「時の行路」映画 製作・上映推進会議のブログ

このブログは、田島一さんの小説『時の行路』映画製作・上映推進会議の事務局からの情報をお届けします。すべての労働者が人間としての誇りと希望の持てる働き方ができる社会をつくるために、一人ひとりがプロデューサーとして参加していただき、多くの人たちの力で映画化を実現させましょう。
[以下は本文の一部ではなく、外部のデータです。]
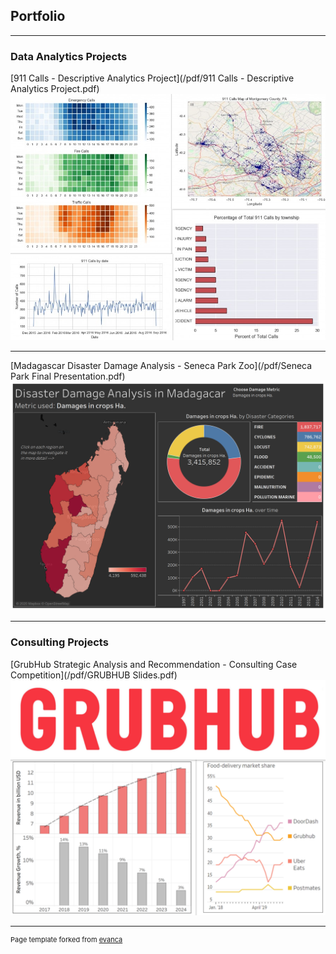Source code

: ## Portfolio

---

### Data Analytics Projects

[911 Calls - Descriptive Analytics Project](/pdf/911 Calls - Descriptive Analytics Project.pdf)
<img src="images/reseized_collage.jpg?raw=true"/>

---
[Madagascar Disaster Damage Analysis - Seneca Park Zoo](/pdf/Seneca Park Final Presentation.pdf)
<img src="images/Disaster_Damage_2.png?raw=true"/>

---

### Consulting Projects

[GrubHub Strategic Analysis and Recommendation - Consulting Case Competition](/pdf/GRUBHUB Slides.pdf)
<img src="images/grubhub_collage.png?raw=true"/>

---
<p style="font-size:11px">Page template forked from <a href="https://github.com/evanca/quick-portfolio">evanca</a></p>
<!-- Remove above link if you don't want to attibute -->
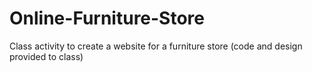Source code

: # Online-Furniture-Store
Class activity to create a website for a furniture store (code and design provided to class)
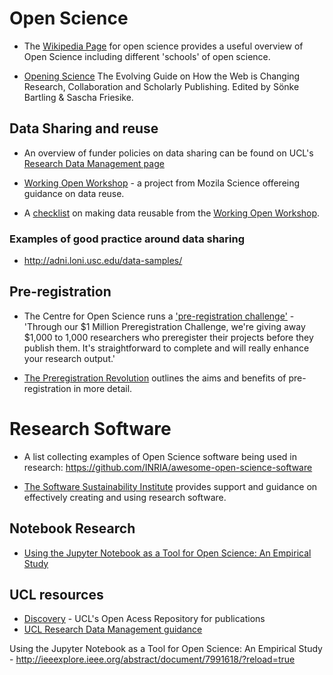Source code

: # Open Science

* The [Wikipedia Page](https://en.wikipedia.org/wiki/Open_science) for open science provides a useful overview of Open Science including different 'schools' of open science.  

* [Opening Science](http://book.openingscience.org/) The Evolving Guide on How the Web is Changing Research, Collaboration and Scholarly Publishing. Edited by Sönke Bartling & Sascha Friesike.

## Data Sharing and reuse

* An overview of funder policies on data sharing can be found on UCL's [Research Data Management page](http://www.ucl.ac.uk/library/research-support/research-data/policies/research-councils)

* [Working Open Workshop](http://mozillascience.github.io/working-open-workshop/) - a project from Mozila Science offereing guidance on data reuse. 

* A [checklist](http://mozillascience.github.io/checklist) on making data reusable from the [Working Open Workshop](http://mozillascience.github.io/working-open-workshop/). 

### Examples of good practice around data sharing
- http://adni.loni.usc.edu/data-samples/


## Pre-registration

- The Centre for Open Science runs a ['pre-registration challenge'](https://cos.io/prereg) - 'Through our $1 Million Preregistration Challenge, we're giving away $1,000 to 1,000 researchers who preregister their projects before they publish them. It's straightforward to complete and will really enhance your research output.' 

- [The Preregistration Revolution](https://dx.doi.org/10.17605/OSF.IO/2DXU5) outlines the aims and benefits of pre-registration in more detail. 

# Research Software

- A list collecting examples of Open Science software being used in research: <https://github.com/INRIA/awesome-open-science-software>

- [The Software Sustainability Institute](https://www.software.ac.uk/) provides support and guidance on effectively creating and using research software. 

## Notebook Research 

- [Using the Jupyter Notebook as a Tool for Open Science: An Empirical Study](http://ieeexplore.ieee.org/abstract/document/7991618/)



## UCL resources
- [Discovery](discovery.ucl.ac.uk) - UCL's Open Acess Repository for publications 
- [UCL Research Data Management guidance](http://www.ucl.ac.uk/library/research-support/research-data)

Using the Jupyter Notebook as a Tool for Open Science: An Empirical Study - http://ieeexplore.ieee.org/abstract/document/7991618/?reload=true
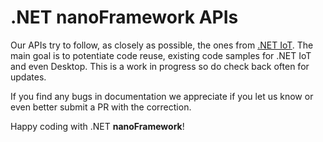 # .NET **nanoFramework** APIs

Our APIs try to follow, as closely as possible, the ones from [.NET IoT](https://github.com/dotnet/iot). The main goal is to potentiate code reuse, existing code samples for .NET IoT and even Desktop.
This is a work in progress so do check back often for updates.

If you find any bugs in documentation we appreciate if you let us know or even better submit a PR with the correction.

Happy coding with .NET **nanoFramework**!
ワタミ創業者、過労自殺遺族に”働くのは悪いことか”と発言

 しんぶん赤旗3月15日号の3面に上記記事が出ていましたので紹介します。

 13日の参院予算委員会中央公聴会で、目を疑いました。「働き方改革」を

めぐる公述人質疑で、自民党からワタミ創業者の渡辺美樹議員が質問に立った

のです。同日の公述人には、過労自殺で夫を亡くした中原のり子氏(東京

過労死を考える家族の会代表)らが出席していました。

 居酒屋チエーン「和民」を展開するワタミでは、2008年6月、入社2か月の

女性社員=当時(26)=が自殺。時間外労働が付き140時間を超える過酷な

長時間労働が原因だったとして、12年に労災が認められています。

 渡辺氏は質疑で、「私も愛する社員を亡くした」と強調したあと、「国会の

議論を聞いていると、働くということが悪いことのようだ」「国を挙げて

”働くな、働くな”というようではいけない」などと発言。「働くということ」

について質問しました。

 公述人の東京過労死を考える家族の会代表の中原のり子さんは、「仕事と

命を比べれば命を大切にすべきだ」と答えました。

 渡辺氏はさらに、長時間労働をいっそう深刻化するとして過労死遺族らが

強く反対している高度プロフェッショナル制度について、希望する労働者も

いるとして導入を主張しました。

 働く人の命を奪う長時間労働が深刻な問題になる中、国会の議論を「働く

ということが悪いことのようだ」と愚弄し、高プロ制度の導入を歓迎する

渡辺氏。「愛する社員」を亡くした反省は本当にあるのでしょうか。よりに

よって”ブラック企業”の創業者をこの問題の質疑に立たせた、自民党の見識

も問われます。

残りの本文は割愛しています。